S32K312 TCM backdoor acess method problem

feman5012 · ‎07-16-2024

Hello NXP experts,

As listed in RM 21 / 4649, Figure 6. Block diagram – S32K312, No backdoor access method available for CM7_0, but in the memory map, there'are TCM back door address.

And I can access the ITCM backdoor address, to change value of variables. My question is

for S32K312, M7_0 core accessing TCM backdoor is realized by direct mode instead of backdoor mode, as you can see no backdoor switch is listed in the block diagram, while like

the blelow chips, there're rea switches around the TCM for user to select the backdoor mode.

page 22 / 4649, Figure 7. Block diagram – S32K322, S32K342 and S32K341,

Look forward to your professional response.

davidtosenovjan · ‎07-19-2024

Red arrows do no show backdoor access, it shows running in split-lock configuration i.e. running in decoupled or lockstep mode.

Backdoor access marked below by yellow:

feman5012 · ‎07-21-2024

Hello David,

I get your point. Previously I misunderstood the backdoor path.
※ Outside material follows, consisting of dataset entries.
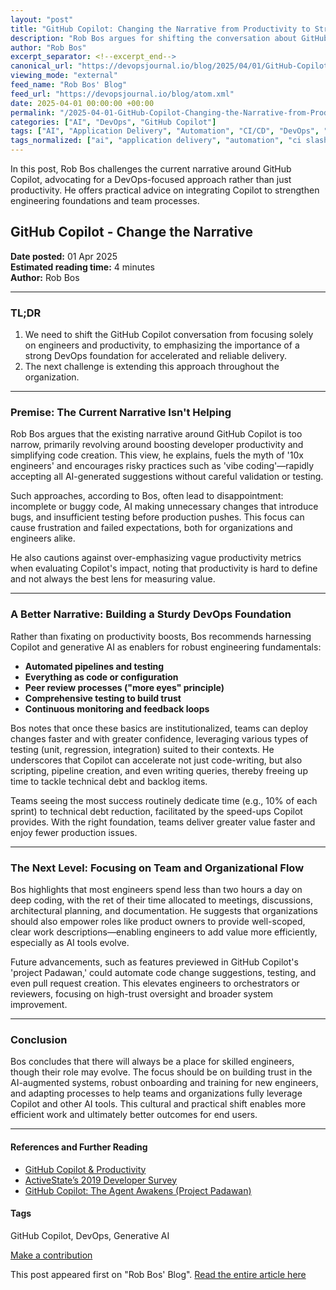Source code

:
 ```yaml
---
layout: "post"
title: "GitHub Copilot: Changing the Narrative from Productivity to Strong DevOps Foundations"
description: "Rob Bos argues for shifting the conversation about GitHub Copilot from productivity and speed to building robust DevOps foundations. The article explains why focusing on solid practices, automation, and team enablement is key to sustainable success, and explores the next frontier of organizational transformation using AI tools."
author: "Rob Bos"
excerpt_separator: <!--excerpt_end-->
canonical_url: "https://devopsjournal.io/blog/2025/04/01/GitHub-Copilot-Change-the-Narrative"
viewing_mode: "external"
feed_name: "Rob Bos' Blog"
feed_url: "https://devopsjournal.io/blog/atom.xml"
date: 2025-04-01 00:00:00 +00:00
permalink: "/2025-04-01-GitHub-Copilot-Changing-the-Narrative-from-Productivity-to-Strong-DevOps-Foundations.html"
categories: ["AI", "DevOps", "GitHub Copilot"]
tags: ["AI", "Application Delivery", "Automation", "CI/CD", "DevOps", "Engineering Productivity", "Generative AI", "GitHub Copilot", "Pipelines", "Posts", "Project Padawan", "Software Quality", "Team Effectiveness", "Technical Debt", "Testing", "Workflows"]
tags_normalized: ["ai", "application delivery", "automation", "ci slash cd", "devops", "engineering productivity", "generative ai", "github copilot", "pipelines", "posts", "project padawan", "software quality", "team effectiveness", "technical debt", "testing", "workflows"]
---
```


In this post, Rob Bos challenges the current narrative around GitHub Copilot, advocating for a DevOps-focused approach rather than just productivity. He offers practical advice on integrating Copilot to strengthen engineering foundations and team processes.<!--excerpt_end-->

## GitHub Copilot - Change the Narrative

**Date posted:** 01 Apr 2025  
**Estimated reading time:** 4 minutes  
**Author:** Rob Bos

---

### TL;DR

1. We need to shift the GitHub Copilot conversation from focusing solely on engineers and productivity, to emphasizing the importance of a strong DevOps foundation for accelerated and reliable delivery.
2. The next challenge is extending this approach throughout the organization.

---

### Premise: The Current Narrative Isn't Helping

Rob Bos argues that the existing narrative around GitHub Copilot is too narrow, primarily revolving around boosting developer productivity and simplifying code creation. This view, he explains, fuels the myth of '10x engineers' and encourages risky practices such as 'vibe coding'—rapidly accepting all AI-generated suggestions without careful validation or testing.

Such approaches, according to Bos, often lead to disappointment: incomplete or buggy code, AI making unnecessary changes that introduce bugs, and insufficient testing before production pushes. This focus can cause frustration and failed expectations, both for organizations and engineers alike.

He also cautions against over-emphasizing vague productivity metrics when evaluating Copilot's impact, noting that productivity is hard to define and not always the best lens for measuring value.

---

### A Better Narrative: Building a Sturdy DevOps Foundation

Rather than fixating on productivity boosts, Bos recommends harnessing Copilot and generative AI as enablers for robust engineering fundamentals:

- **Automated pipelines and testing**
- **Everything as code or configuration**
- **Peer review processes ("more eyes" principle)**
- **Comprehensive testing to build trust**
- **Continuous monitoring and feedback loops**

Bos notes that once these basics are institutionalized, teams can deploy changes faster and with greater confidence, leveraging various types of testing (unit, regression, integration) suited to their contexts. He underscores that Copilot can accelerate not just code-writing, but also scripting, pipeline creation, and even writing queries, thereby freeing up time to tackle technical debt and backlog items.

Teams seeing the most success routinely dedicate time (e.g., 10% of each sprint) to technical debt reduction, facilitated by the speed-ups Copilot provides. With the right foundation, teams deliver greater value faster and enjoy fewer production issues.

---

### The Next Level: Focusing on Team and Organizational Flow

Bos highlights that most engineers spend less than two hours a day on deep coding, with the ret of their time allocated to meetings, discussions, architectural planning, and documentation. He suggests that organizations should also empower roles like product owners to provide well-scoped, clear work descriptions—enabling engineers to add value more efficiently, especially as AI tools evolve.

Future advancements, such as features previewed in GitHub Copilot's 'project Padawan,' could automate code change suggestions, testing, and even pull request creation. This elevates engineers to orchestrators or reviewers, focusing on high-trust oversight and broader system improvement.

---

### Conclusion

Bos concludes that there will always be a place for skilled engineers, though their role may evolve. The focus should be on building trust in the AI-augmented systems, robust onboarding and training for new engineers, and adapting processes to help teams and organizations fully leverage Copilot and other AI tools. This cultural and practical shift enables more efficient work and ultimately better outcomes for end users.

---

#### References and Further Reading

- [GitHub Copilot & Productivity](https://devopsjournal.io/blog/2025/06/07/Copilot-and-productivity)
- [ActiveState’s 2019 Developer Survey](https://www.activestate.com/wp-content/uploads/2019/05/ActiveState-Developer-Survey-2019-Open-Source-Runtime-Pains.pdf)
- [GitHub Copilot: The Agent Awakens (Project Padawan)](https://github.blog/news-insights/product-news/github-copilot-the-agent-awakens/)

#### Tags

GitHub Copilot, DevOps, Generative AI

[Make a contribution](https://github.com/rajbos/rajbos.github.io/blob/main//_posts/2025-04-01-GitHub-Copilot-Change-the-Narrative.md)

This post appeared first on "Rob Bos' Blog". [Read the entire article here](https://devopsjournal.io/blog/2025/04/01/GitHub-Copilot-Change-the-Narrative)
The reason I'm curious about the backdoor access method is dueo to the TCM error injection. TCM error inejction will use the backdoor address to write and read the same address. During this write and read, Specific EIM channel will invert 1 bit in the data path or address path, and XBIC will detect this kind of error thru the below red marked " Crossbar Integrity Checker (TCM backdoor AHB Splitter)", the below picture is truncted from Figure 7. Block diagram – S32K322, S32K342 and S32K341, page 22 / 4649.

However for Figure 6. Block diagram – S32K312, no Crossbar Integrity Checker (TCM backdoor AHB Splitter), does this mean no real detection in XBIC side for S32K312 EIM for TCM write and read?

davidtosenovjan · ‎07-22-2024

The XBIC is sub-module verifying the integrity of the attribute information for XBAR transfers using an Error Detection Code (EDC). The XBIC integrity checking is independent from the memory's ECC that covers the address and data.

For ECC error injection to the TCM data use EIM to simulate fault reading.

According Table 264.EIM channel mapping - S32K3x1, S32K3x2, S32K344/S32K324/S32K314

you may inject ECC error to frontdoor read access (channels 13-18) as well as to backdoor read access (channel 20).

feman5012 · ‎07-24-2024

Hi David,

We consult the local NXP FAE, there're some error data in the RM, and the SAF 1.0.3 implements the wrong configuration. Thanks for your reply again.

feman5012 · ‎07-22-2024

Hello David,

Appreciate your reply. My question orgins from the SAF package S32K3_SAF_1.0.4_D2312, I integrate it into S32K312 product. As you know only 344, 358, 388 are tested and provided with demo. While sCheck item, for S32K312, SCHECK_EDC_GASKETS_CM7_0 fails. For this check item, there're 6 sub item, 2 of 6, listed below really fail, others pass. I trace the code, everything is OK, and the configuration is set per the code. However for the below 2 items, the EIM injects the error, but no fault reported, it seems like the ECC or EDC mechanism does not work. The below 2 items uses the ITCM backdoor address to inject the error, EIM channel used is 28, and 29.

/* TCM CM7_0 32-bit address checker */
{
SCHECK_EDC_ADDR_CHECK_EIM_CHAN_ID, /* u8EimChannelId */
sCheck_Edc_au8Tcm0_32b_AddrCheckBits, /* pu8EimDataBits */
SCHECK_EDC_MSCM_CM7_0_TCM_BD_ADDR, /* u8MscmEnedcIdx */
EMCEM_DCM_NCF_1_AD_EDC_ERR_OUT, /* u8FaultId */
sCheck_Edc_Core_Read_TCM /* pfTest */
},

/* TCM CM7_0 write checker */
{
SCHECK_EDC_WDATA_CHECK_EIM_CHAN_ID, /* u8EimChannelId */
sCheck_Edc_au8Tcm0_32b_WriteCheckBits, /* pu8EimDataBits */
SCHECK_EDC_MSCM_CM7_0_TCM_BD_WRITE, /* u8MscmEnedcIdx */
EMCEM_DCM_NCF_1_WR_EDC_ERR_OUT, /* u8FaultId */
sCheck_Edc_Core_Write_TCM /* pfTest */
},

Based on your above reply, I guess channel 20 maybe used for this kind of error. There're bug hidden in S32K3_SAF_1.0.4_D2312 for the above 2 check item.

you may inject ECC error to frontdoor read access (channels 13-18) as well as to backdoor read access (channel 20).